The Good and Bad of the 2012 NEIBA Fall Conference
By Jason Harris
The New England Independent Booksellers Association 39thAnnual Conference took place from Oct. 3 through 5 at the Rhode Island Convention Center in Providence, Rhode Island.
I will start with the good first. I went to the first day of the conference on Wednesday. I was looking forward to the panel “Social Media 2.0: Beyond the Basics: Using Social Media to Drive Sales and Customer Engagement.” As the NEHW Director of Publicity and Webmaster and Marketing Director and co-owner of Books and Boos, a bookstore, I knew I could learn something from this panel. The panelists were Sarah Rettger, of Newtonville Books in Newton, MA., Mary Allen, of Northshire Bookstore in Manchester Center, VT., Kirsten Hess, of R.J. Julia in Madison, CT, and Ann Kingman of Random House.

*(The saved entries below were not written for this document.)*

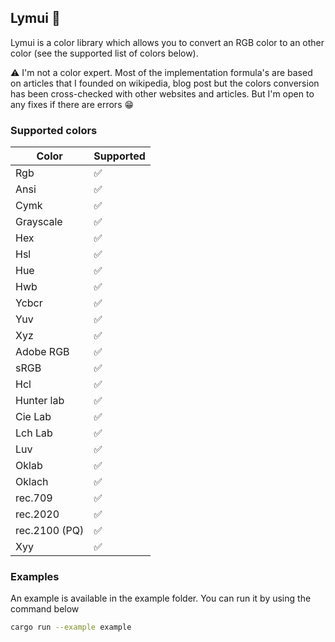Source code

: ## Lymui 🌈
 
Lymui is a color library which allows you to convert an RGB color to an other color (see the supported list of colors below).

⚠️ I'm not a color expert. Most of the implementation formula's are based on articles that I founded on wikipedia, blog post but the colors conversion has been cross-checked with other websites and articles. But I'm open to any fixes if there are errors 😁

### Supported colors

| Color         | Supported |
|---------------|-----------|
| Rgb           |   ✅      |
| Ansi          |   ✅      |
| Cymk          |   ✅      |
| Grayscale     |   ✅      |
| Hex           |   ✅      |
| Hsl           |   ✅      |
| Hue           |   ✅      |
| Hwb           |   ✅      |
| Ycbcr         |   ✅      |
| Yuv           |   ✅      |
| Xyz           |   ✅      |
| Adobe RGB     |   ✅      |
| sRGB          |   ✅      |
| Hcl           |   ✅      |
| Hunter lab    |   ✅      |
| Cie Lab       |   ✅      |
| Lch Lab       |   ✅      |
| Luv           |   ✅      |
| Oklab         |   ✅      |
| Oklach        |   ✅      |
| rec.709       |   ✅      |
| rec.2020      |   ✅      |
| rec.2100 (PQ) |   ✅      |
| Xyy           |   ✅      |

### Examples

An example is available in the example folder. You can run it by using the command below

```sh
cargo run --example example
```
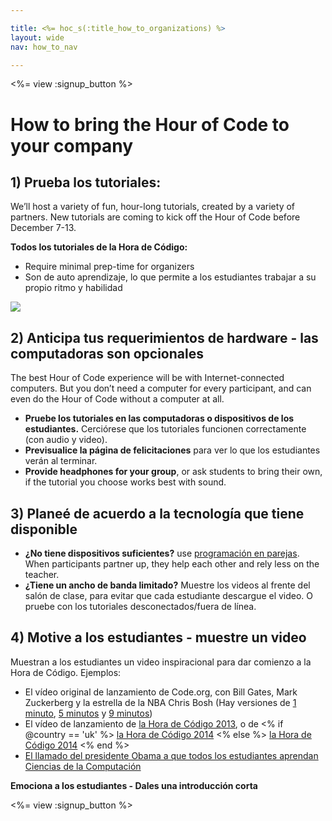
 ```yaml
---

title: <%= hoc_s(:title_how_to_organizations) %>
layout: wide
nav: how_to_nav

---
```


<%= view :signup_button %>

# How to bring the Hour of Code to your company

## 1) Prueba los tutoriales:

We’ll host a variety of fun, hour-long tutorials, created by a variety of partners. New tutorials are coming to kick off the Hour of Code before December 7-13.

**Todos los tutoriales de la Hora de Código:**

  * Require minimal prep-time for organizers
  * Son de auto aprendizaje, lo que permite a los estudiantes trabajar a su propio ritmo y habilidad

[![](<%= resolve_url('https://code.org/images/tutorials.png') %>)](<%= resolve_url('https://code.org/learn') %>)

## 2) Anticipa tus requerimientos de hardware - las computadoras son opcionales

The best Hour of Code experience will be with Internet-connected computers. But you don’t need a computer for every participant, and can even do the Hour of Code without a computer at all.

  * **Pruebe los tutoriales en las computadoras o dispositivos de los estudiantes.** Cerciórese que los tutoriales funcionen correctamente (con audio y video).
  * **Previsualice la página de felicitaciones** para ver lo que los estudiantes verán al terminar. 
  * **Provide headphones for your group**, or ask students to bring their own, if the tutorial you choose works best with sound.

## 3) Planeé de acuerdo a la tecnología que tiene disponible

  * **¿No tiene dispositivos suficientes?** use [programación en parejas](http://www.ncwit.org/resources/pair-programming-box-power-collaborative-learning). When participants partner up, they help each other and rely less on the teacher.
  * **¿Tiene un ancho de banda limitado?** Muestre los videos al frente del salón de clase, para evitar que cada estudiante descargue el video. O pruebe con los tutoriales desconectados/fuera de línea.

## 4) Motive a los estudiantes - muestre un video

Muestran a los estudiantes un video inspiracional para dar comienzo a la Hora de Código. Ejemplos:

  * El vídeo original de lanzamiento de Code.org, con Bill Gates, Mark Zuckerberg y la estrella de la NBA Chris Bosh (Hay versiones de [1 minuto](https://www.youtube.com/watch?v=qYZF6oIZtfc), [5 minutos](https://www.youtube.com/watch?v=nKIu9yen5nc) y [9 minutos](https://www.youtube.com/watch?v=dU1xS07N-FA))
  * El vídeo de lanzamiento de [la Hora de Código 2013](https://www.youtube.com/watch?v=FC5FbmsH4fw), o de <% if @country == 'uk' %> [la Hora de Código 2014](https://www.youtube.com/watch?v=96B5-JGA9EQ) <% else %> [la Hora de Código 2014](https://www.youtube.com/watch?v=rH7AjDMz_dc&index=2&list=PLzdnOPI1iJNe1WmdkMG-Ca8cLQpdEAL7Q) <% end %>
  * [El llamado del presidente Obama a que todos los estudiantes aprendan Ciencias de la Computación](https://www.youtube.com/watch?v=6XvmhE1J9PY)

**Emociona a los estudiantes - Dales una introducción corta**

<%= view :signup_button %>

The panelists mentioned there are ups and downs when using social media. One downside is that you have to use it five times a day, Hess mentioned.
One thing I was surprised to hear was the fact that the panelists don’t like Hootsuite, which could help with having to be on social media five times a day. The reason is it’s not genuine and people know it from seeing where the message is from. “Voice is important” when posting in social media, Hess said.

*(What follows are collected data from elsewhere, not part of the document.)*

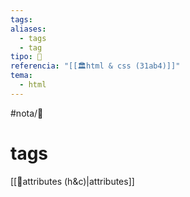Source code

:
 ```yaml
---
tags: 
aliases:
  - tags
  - tag
tipo: 📑
referencia: "[[🏛️html & css (31ab4)]]"
tema:
  - html
---
```


#nota/📑

# tags 


 [[📑attributes (h&c)|attributes]]



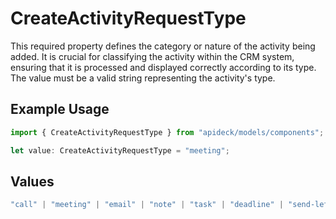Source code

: # CreateActivityRequestType

This required property defines the category or nature of the activity being added. It is crucial for classifying the activity within the CRM system, ensuring that it is processed and displayed correctly according to its type. The value must be a valid string representing the activity's type.

## Example Usage

```typescript
import { CreateActivityRequestType } from "apideck/models/components";

let value: CreateActivityRequestType = "meeting";
```

## Values

```typescript
"call" | "meeting" | "email" | "note" | "task" | "deadline" | "send-letter" | "send-quote" | "other"
```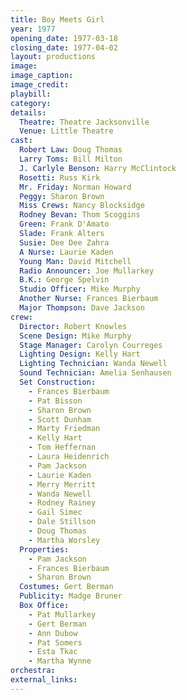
 ```yaml
---
title: Boy Meets Girl
year: 1977
opening_date: 1977-03-18
closing_date: 1977-04-02
layout: productions
image:
image_caption:
image_credit:
playbill: 
category: 
details:
  Theatre: Theatre Jacksonville
  Venue: Little Theatre
cast:
  Robert Law: Doug Thomas
  Larry Toms: Bill Milton
  J. Carlyle Benson: Harry McClintock
  Rosetti: Russ Kirk
  Mr. Friday: Norman Howard
  Peggy: Sharon Brown
  Miss Crews: Nancy Blocksidge
  Rodney Bevan: Thom Scoggins
  Green: Frank D'Amato
  Slade: Frank Alters
  Susie: Dee Dee Zahra
  A Nurse: Laurie Kaden
  Young Man: David Mitchell
  Radio Announcer: Joe Mullarkey
  B.K.: George Spelvin
  Studio Officer: Mike Murphy
  Another Nurse: Frances Bierbaum
  Major Thompson: Dave Jackson
crew:
  Director: Robert Knowles
  Scene Design: Mike Murphy
  Stage Manager: Carolyn Courreges
  Lighting Design: Kelly Hart
  Lighting Technician: Wanda Newell
  Sound Technician: Amelia Senhausen
  Set Construction:
    - Frances Bierbaum
    - Pat Bisson
    - Sharon Brown
    - Scott Dunham
    - Marty Friedman
    - Kelly Hart
    - Tom Heffernan
    - Laura Heidenrich
    - Pam Jackson
    - Laurie Kaden
    - Merry Merritt
    - Wanda Newell
    - Rodney Rainey
    - Gail Simec
    - Dale Stillson
    - Doug Thomas
    - Martha Worsley
  Properties:
    - Pam Jackson
    - Frances Bierbaum
    - Sharon Brown
  Costumes: Gert Berman
  Publicity: Madge Bruner
  Box Office:
    - Pat Mullarkey
    - Gert Berman
    - Ann Dubow
    - Pat Somers
    - Esta Tkac
    - Martha Wynne
orchestra:
external_links:
---
```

Hess also mentioned that people should be looking at other Facebook business pages, not just look at the book business.
Allen mentioned that people love photographs and live pictures of things with authors. She wasn’t talking about pictures of authors reading from their books either. She’s talking about a picture of them making a funny face or something behind the scenes before they become professional to do their reading.
Hess said customers want to see the people who sell them their books.

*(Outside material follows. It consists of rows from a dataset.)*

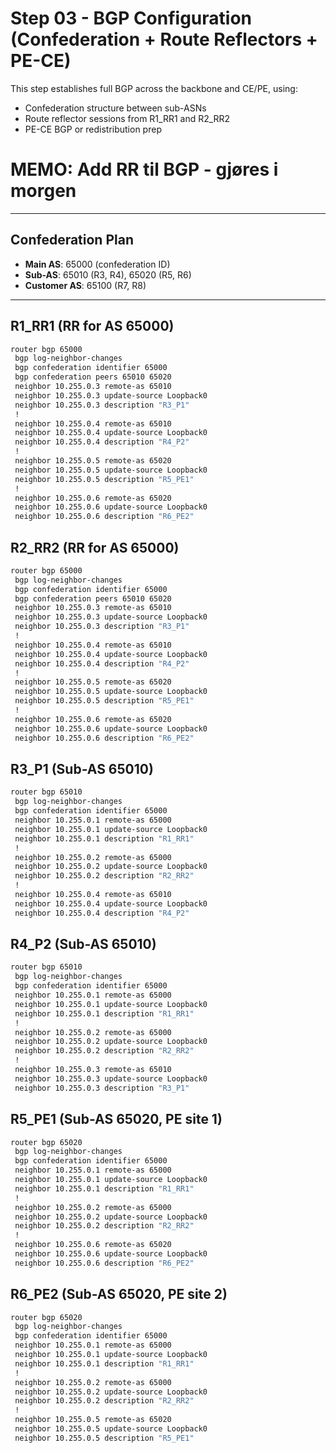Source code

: # Step 03 - BGP Configuration (Confederation + Route Reflectors + PE-CE)

This step establishes full BGP across the backbone and CE/PE, using:

* Confederation structure between sub-ASNs
* Route reflector sessions from R1_RR1 and R2_RR2
* PE-CE BGP or redistribution prep

# MEMO: Add RR til BGP - gjøres i morgen

---

## Confederation Plan

* **Main AS**: 65000 (confederation ID)
* **Sub-AS**: 65010 (R3, R4), 65020 (R5, R6)
* **Customer AS**: 65100 (R7, R8)

---

## R1_RR1 (RR for AS 65000)

```bash
router bgp 65000
 bgp log-neighbor-changes
 bgp confederation identifier 65000
 bgp confederation peers 65010 65020
 neighbor 10.255.0.3 remote-as 65010
 neighbor 10.255.0.3 update-source Loopback0
 neighbor 10.255.0.3 description "R3_P1"
 !
 neighbor 10.255.0.4 remote-as 65010
 neighbor 10.255.0.4 update-source Loopback0
 neighbor 10.255.0.4 description "R4_P2"
 !
 neighbor 10.255.0.5 remote-as 65020
 neighbor 10.255.0.5 update-source Loopback0
 neighbor 10.255.0.5 description "R5_PE1"
 !
 neighbor 10.255.0.6 remote-as 65020
 neighbor 10.255.0.6 update-source Loopback0
 neighbor 10.255.0.6 description "R6_PE2"
```

## R2_RR2 (RR for AS 65000)

```bash
router bgp 65000
 bgp log-neighbor-changes
 bgp confederation identifier 65000
 bgp confederation peers 65010 65020
 neighbor 10.255.0.3 remote-as 65010
 neighbor 10.255.0.3 update-source Loopback0
 neighbor 10.255.0.3 description "R3_P1"
 !
 neighbor 10.255.0.4 remote-as 65010
 neighbor 10.255.0.4 update-source Loopback0
 neighbor 10.255.0.4 description "R4_P2"
 !
 neighbor 10.255.0.5 remote-as 65020
 neighbor 10.255.0.5 update-source Loopback0
 neighbor 10.255.0.5 description "R5_PE1"
 !
 neighbor 10.255.0.6 remote-as 65020
 neighbor 10.255.0.6 update-source Loopback0
 neighbor 10.255.0.6 description "R6_PE2"
```

## R3_P1 (Sub-AS 65010)

```bash
router bgp 65010
 bgp log-neighbor-changes
 bgp confederation identifier 65000
 neighbor 10.255.0.1 remote-as 65000
 neighbor 10.255.0.1 update-source Loopback0
 neighbor 10.255.0.1 description "R1_RR1"
 !
 neighbor 10.255.0.2 remote-as 65000
 neighbor 10.255.0.2 update-source Loopback0
 neighbor 10.255.0.2 description "R2_RR2"
 !
 neighbor 10.255.0.4 remote-as 65010
 neighbor 10.255.0.4 update-source Loopback0
 neighbor 10.255.0.4 description "R4_P2"
```

## R4_P2 (Sub-AS 65010)

```bash
router bgp 65010
 bgp log-neighbor-changes
 bgp confederation identifier 65000
 neighbor 10.255.0.1 remote-as 65000
 neighbor 10.255.0.1 update-source Loopback0
 neighbor 10.255.0.1 description "R1_RR1"
 !
 neighbor 10.255.0.2 remote-as 65000
 neighbor 10.255.0.2 update-source Loopback0
 neighbor 10.255.0.2 description "R2_RR2"
 !
 neighbor 10.255.0.3 remote-as 65010
 neighbor 10.255.0.3 update-source Loopback0
 neighbor 10.255.0.3 description "R3_P1"
```

## R5_PE1 (Sub-AS 65020, PE site 1)

```bash
router bgp 65020
 bgp log-neighbor-changes
 bgp confederation identifier 65000
 neighbor 10.255.0.1 remote-as 65000
 neighbor 10.255.0.1 update-source Loopback0
 neighbor 10.255.0.1 description "R1_RR1"
 !
 neighbor 10.255.0.2 remote-as 65000
 neighbor 10.255.0.2 update-source Loopback0
 neighbor 10.255.0.2 description "R2_RR2"
 !
 neighbor 10.255.0.6 remote-as 65020
 neighbor 10.255.0.6 update-source Loopback0
 neighbor 10.255.0.6 description "R6_PE2"
```

## R6_PE2 (Sub-AS 65020, PE site 2)

```bash
router bgp 65020
 bgp log-neighbor-changes
 bgp confederation identifier 65000
 neighbor 10.255.0.1 remote-as 65000
 neighbor 10.255.0.1 update-source Loopback0
 neighbor 10.255.0.1 description "R1_RR1"
 !
 neighbor 10.255.0.2 remote-as 65000
 neighbor 10.255.0.2 update-source Loopback0
 neighbor 10.255.0.2 description "R2_RR2"
 !
 neighbor 10.255.0.5 remote-as 65020
 neighbor 10.255.0.5 update-source Loopback0
 neighbor 10.255.0.5 description "R5_PE1"
```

If you own a bookstore or any type of business, a good word to keep in mind is “partnerships” with other businesses in your community, Allen said.
Rettger said you should do what’s best for you and not to force it.
The other panel I checked out was “It’s All About Customer Service: Strengthening the Brick and Mortar Advantage.” This one wasn’t has interesting to me as the Social Media one, but it did contain some good ideas. The panelists were Susan Mercier, of Edgartown Books in Edgartown, MA., Ann Carmichael, of Kennebunk, ME, Michael Kanter, owner of Cambridge Naturals in Cambridge, MA., and Karen Corvello, of Baker & Taylor.
Kantor said that customer is all and everything. Stores should be kept cleaned and stocked, he said.
“My goal is for customers to leave the store and say ‘wow’ that was an amazing experience,” Kantor said.
He has noticed that in many bookstores employees are indifferent.
It was mentioned that every customer should be greeted as they come into the store.
“Don’t make promises you can’t keep,” Carmichael said. She also said that customer service begins on the sidewalk before the customer even comes inside. This means that the landscaping to the windows to the building itself has to be in the best shape possible.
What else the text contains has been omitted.